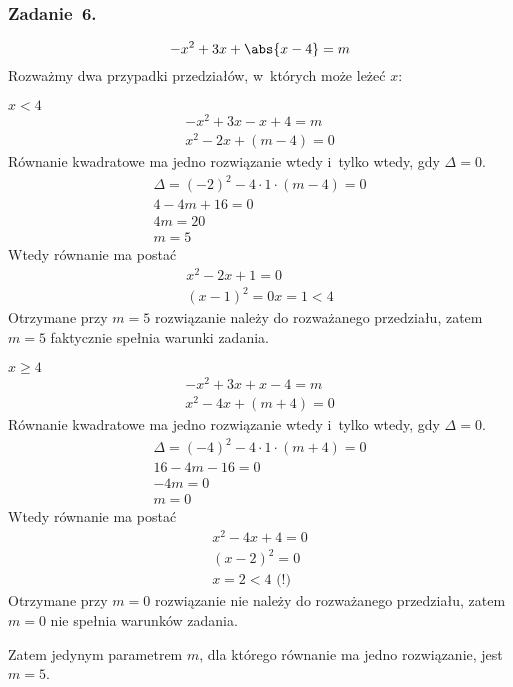 \subsubsection*{Zadanie~6.}
\begin{equation*}
    -x^2 + 3x + \abs{x - 4} = m
\end{equation*}
Rozważmy dwa przypadki przedziałów, w~których może leżeć \(x\):
\begin{proofcases}
    \item \(x < 4\)
        \begin{gather*}
            -x^2 + 3x - x + 4 = m\\
            x^2 - 2x + (m - 4) = 0
        \end{gather*}
        Równanie kwadratowe ma jedno rozwiązanie wtedy i~tylko wtedy, gdy \(\Delta = 0\).
        \begin{gather*}
            \Delta = (-2)^2 - 4 \cdot 1 \cdot (m - 4) = 0\\
            4 - 4m + 16 = 0\\
            4m = 20\\
            m = 5
        \end{gather*}
        Wtedy równanie ma postać
        \begin{gather*}
            x^2 - 2x + 1 = 0\\
            (x - 1)^2 = 0
            x = 1 < 4
        \end{gather*}
        Otrzymane przy \(m = 5\) rozwiązanie należy do rozważanego przedziału, zatem \(m = 5\) faktycznie spełnia warunki zadania.
    \item \(x \geq 4\)
        \begin{gather*}
            -x^2 + 3x + x - 4 = m\\
            x^2 - 4x + (m + 4) = 0
        \end{gather*}
        Równanie kwadratowe ma jedno rozwiązanie wtedy i~tylko wtedy, gdy \(\Delta = 0\).
        \begin{gather*}
            \Delta = (-4)^2 - 4 \cdot 1 \cdot (m + 4) = 0\\
            16 - 4m - 16 = 0\\
            -4m = 0\\
            m = 0
        \end{gather*}
        Wtedy równanie ma postać
        \begin{gather*}
            x^2 - 4x + 4 = 0\\
            (x - 2)^2 = 0\\
            x = 2 < 4 \text{ (!)}
        \end{gather*}
        Otrzymane przy \(m = 0\) rozwiązanie nie należy do rozważanego przedziału, zatem \(m = 0\) nie spełnia warunków zadania.
\end{proofcases}
Zatem jedynym parametrem \(m\), dla którego równanie ma jedno rozwiązanie, jest \(m = 5\).
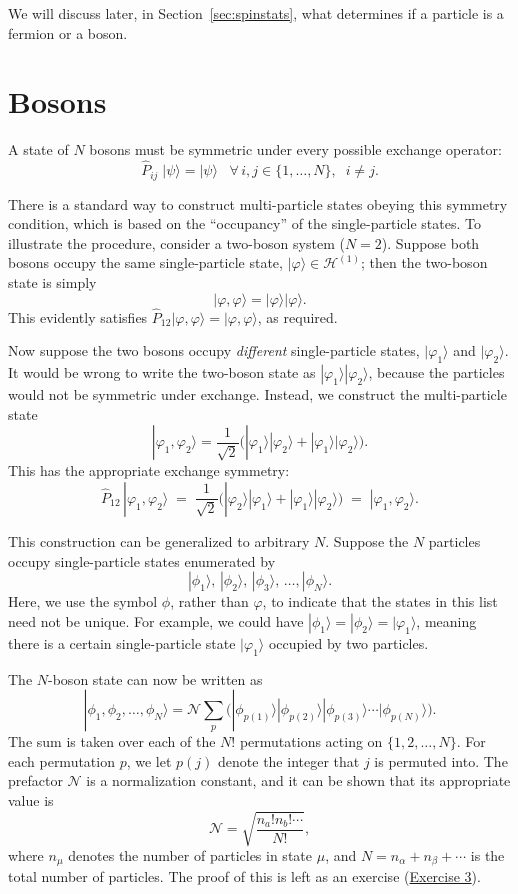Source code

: \documentclass[pra,12pt]{revtex4}
\begin{document}
We will discuss later, in Section~\ref{sec:spinstats}, what determines
if a particle is a fermion or a boson.

\section{Bosons}

A state of $N$ bosons must be symmetric under every possible exchange
operator:
$$\hat{P}_{ij}\; |\psi\rangle = |\psi\rangle \;\;\; \forall\, i, j \in\{1,\dots,N\},\;\; i\ne j.$$

There is a standard way to construct multi-particle states obeying
this symmetry condition, which is based on the ``occupancy'' of the
single-particle states.  To illustrate the procedure, consider a
two-boson system ($N = 2$).  Suppose both bosons occupy the same
single-particle state, $|\varphi\rangle \in \mathscr{H}^{(1)}$; then
the two-boson state is simply
$$|\varphi,\varphi\rangle = |\varphi\rangle  |\varphi\rangle.$$
This evidently satisfies $\hat{P}_{12}
|\varphi,\varphi\rangle = |\varphi,\varphi\rangle$, as required.

Now suppose the two bosons occupy \textit{different} single-particle
states, $|\varphi_1\rangle$ and $|\varphi_2\rangle$.  It would be wrong
to write the two-boson state as $|\varphi_1\rangle |\varphi_2\rangle$,
because the particles would not be symmetric under exchange.  Instead,
we construct the multi-particle state
$$|\varphi_1,\varphi_2\rangle = \frac{1}{\sqrt{2}} \Big( |\varphi_1\rangle  |\varphi_2\rangle + |\varphi_1\rangle  |\varphi_2\rangle\Big).$$
This has the appropriate exchange symmetry:
$$\hat{P}_{12}\,|\varphi_1,\varphi_2\rangle \;=\; \frac{1}{\sqrt{2}} \Big( |\varphi_2\rangle  |\varphi_1\rangle + |\varphi_1\rangle  |\varphi_2\rangle\Big) \;=\; |\varphi_1,\varphi_2\rangle.$$

This construction can be generalized to arbitrary $N$.  Suppose the
$N$ particles occupy single-particle states enumerated by
$$|\phi_1\rangle, \, |\phi_2\rangle, \, |\phi_3\rangle, \, \dots, |\phi_N\rangle.$$
Here, we use the symbol $\phi$, rather than $\varphi$, to indicate
that the states in this list need not be unique.  For example, we
could have $|\phi_1\rangle = |\phi_2\rangle = |\varphi_1\rangle$,
meaning there is a certain single-particle state $|\varphi_1\rangle$
occupied by two particles.

The $N$-boson state can now be written as
$$|\phi_1,\phi_2,\dots,\phi_N\rangle = \mathcal{N} \sum_p \Big(|\phi_{p(1)}\rangle  |\phi_{p(2)}\rangle  |\phi_{p(3)}\rangle  \cdots  |\phi_{p(N)}\rangle\Big).$$
The sum is taken over each of the $N!$ permutations acting on
$\{1,2,\dots,N\}$.  For each permutation $p$, we let $p(j)$ denote the
integer that $j$ is permuted into.  The prefactor $\mathcal{N}$ is a
normalization constant, and it can be shown that its appropriate value
is
$$\mathcal{N} = \sqrt{\frac{n_a!n_b!\cdots}{N!}},$$
where $n_\mu$ denotes the number of particles in state $\mu$, and $N =
n_\alpha + n_\beta + \cdots$ is the total number of particles.  The proof of
this is left as an exercise (\hyperref[ex:boson_norm]{Exercise 3}).
\end{document}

#### Assignment
Repeat every record above exactly, except the pictures.

#### Worked solution
 \subsubsection*{Zadanie~6.}
\begin{equation*}
    -x^2 + 3x + \abs{x - 4} = m
\end{equation*}
Rozważmy dwa przypadki przedziałów, w~których może leżeć \(x\):
\begin{proofcases}
    \item \(x < 4\)
        \begin{gather*}
            -x^2 + 3x - x + 4 = m\\
            x^2 - 2x + (m - 4) = 0
        \end{gather*}
        Równanie kwadratowe ma jedno rozwiązanie wtedy i~tylko wtedy, gdy \(\Delta = 0\).
        \begin{gather*}
            \Delta = (-2)^2 - 4 \cdot 1 \cdot (m - 4) = 0\\
            4 - 4m + 16 = 0\\
            4m = 20\\
            m = 5
        \end{gather*}
        Wtedy równanie ma postać
        \begin{gather*}
            x^2 - 2x + 1 = 0\\
            (x - 1)^2 = 0
            x = 1 < 4
        \end{gather*}
        Otrzymane przy \(m = 5\) rozwiązanie należy do rozważanego przedziału, zatem \(m = 5\) faktycznie spełnia warunki zadania.
    \item \(x \geq 4\)
        \begin{gather*}
            -x^2 + 3x + x - 4 = m\\
            x^2 - 4x + (m + 4) = 0
        \end{gather*}
        Równanie kwadratowe ma jedno rozwiązanie wtedy i~tylko wtedy, gdy \(\Delta = 0\).
        \begin{gather*}
            \Delta = (-4)^2 - 4 \cdot 1 \cdot (m + 4) = 0\\
            16 - 4m - 16 = 0\\
            -4m = 0\\
            m = 0
        \end{gather*}
        Wtedy równanie ma postać
        \begin{gather*}
            x^2 - 4x + 4 = 0\\
            (x - 2)^2 = 0\\
            x = 2 < 4 \text{ (!)}
        \end{gather*}
        Otrzymane przy \(m = 0\) rozwiązanie nie należy do rozważanego przedziału, zatem \(m = 0\) nie spełnia warunków zadania.
\end{proofcases}
Zatem jedynym parametrem \(m\), dla którego równanie ma jedno rozwiązanie, jest \(m = 5\).
Source code

: \documentclass[pra,12pt]{revtex4}
\begin{document}
We will discuss later, in Section~\ref{sec:spinstats}, what determines
if a particle is a fermion or a boson.

\section{Bosons}

A state of $N$ bosons must be symmetric under every possible exchange
operator:
$$\hat{P}_{ij}\; |\psi\rangle = |\psi\rangle \;\;\; \forall\, i, j \in\{1,\dots,N\},\;\; i\ne j.$$

There is a standard way to construct multi-particle states obeying
this symmetry condition, which is based on the ``occupancy'' of the
single-particle states.  To illustrate the procedure, consider a
two-boson system ($N = 2$).  Suppose both bosons occupy the same
single-particle state, $|\varphi\rangle \in \mathscr{H}^{(1)}$; then
the two-boson state is simply
$$|\varphi,\varphi\rangle = |\varphi\rangle  |\varphi\rangle.$$
This evidently satisfies $\hat{P}_{12}
|\varphi,\varphi\rangle = |\varphi,\varphi\rangle$, as required.

Now suppose the two bosons occupy \textit{different} single-particle
states, $|\varphi_1\rangle$ and $|\varphi_2\rangle$.  It would be wrong
to write the two-boson state as $|\varphi_1\rangle |\varphi_2\rangle$,
because the particles would not be symmetric under exchange.  Instead,
we construct the multi-particle state
$$|\varphi_1,\varphi_2\rangle = \frac{1}{\sqrt{2}} \Big( |\varphi_1\rangle  |\varphi_2\rangle + |\varphi_1\rangle  |\varphi_2\rangle\Big).$$
This has the appropriate exchange symmetry:
$$\hat{P}_{12}\,|\varphi_1,\varphi_2\rangle \;=\; \frac{1}{\sqrt{2}} \Big( |\varphi_2\rangle  |\varphi_1\rangle + |\varphi_1\rangle  |\varphi_2\rangle\Big) \;=\; |\varphi_1,\varphi_2\rangle.$$

This construction can be generalized to arbitrary $N$.  Suppose the
$N$ particles occupy single-particle states enumerated by
$$|\phi_1\rangle, \, |\phi_2\rangle, \, |\phi_3\rangle, \, \dots, |\phi_N\rangle.$$
Here, we use the symbol $\phi$, rather than $\varphi$, to indicate
that the states in this list need not be unique.  For example, we
could have $|\phi_1\rangle = |\phi_2\rangle = |\varphi_1\rangle$,
meaning there is a certain single-particle state $|\varphi_1\rangle$
occupied by two particles.

The $N$-boson state can now be written as
$$|\phi_1,\phi_2,\dots,\phi_N\rangle = \mathcal{N} \sum_p \Big(|\phi_{p(1)}\rangle  |\phi_{p(2)}\rangle  |\phi_{p(3)}\rangle  \cdots  |\phi_{p(N)}\rangle\Big).$$
The sum is taken over each of the $N!$ permutations acting on
$\{1,2,\dots,N\}$.  For each permutation $p$, we let $p(j)$ denote the
integer that $j$ is permuted into.  The prefactor $\mathcal{N}$ is a
normalization constant, and it can be shown that its appropriate value
is
$$\mathcal{N} = \sqrt{\frac{n_a!n_b!\cdots}{N!}},$$
where $n_\mu$ denotes the number of particles in state $\mu$, and $N =
n_\alpha + n_\beta + \cdots$ is the total number of particles.  The proof of
this is left as an exercise (\hyperref[ex:boson_norm]{Exercise 3}).
\end{document}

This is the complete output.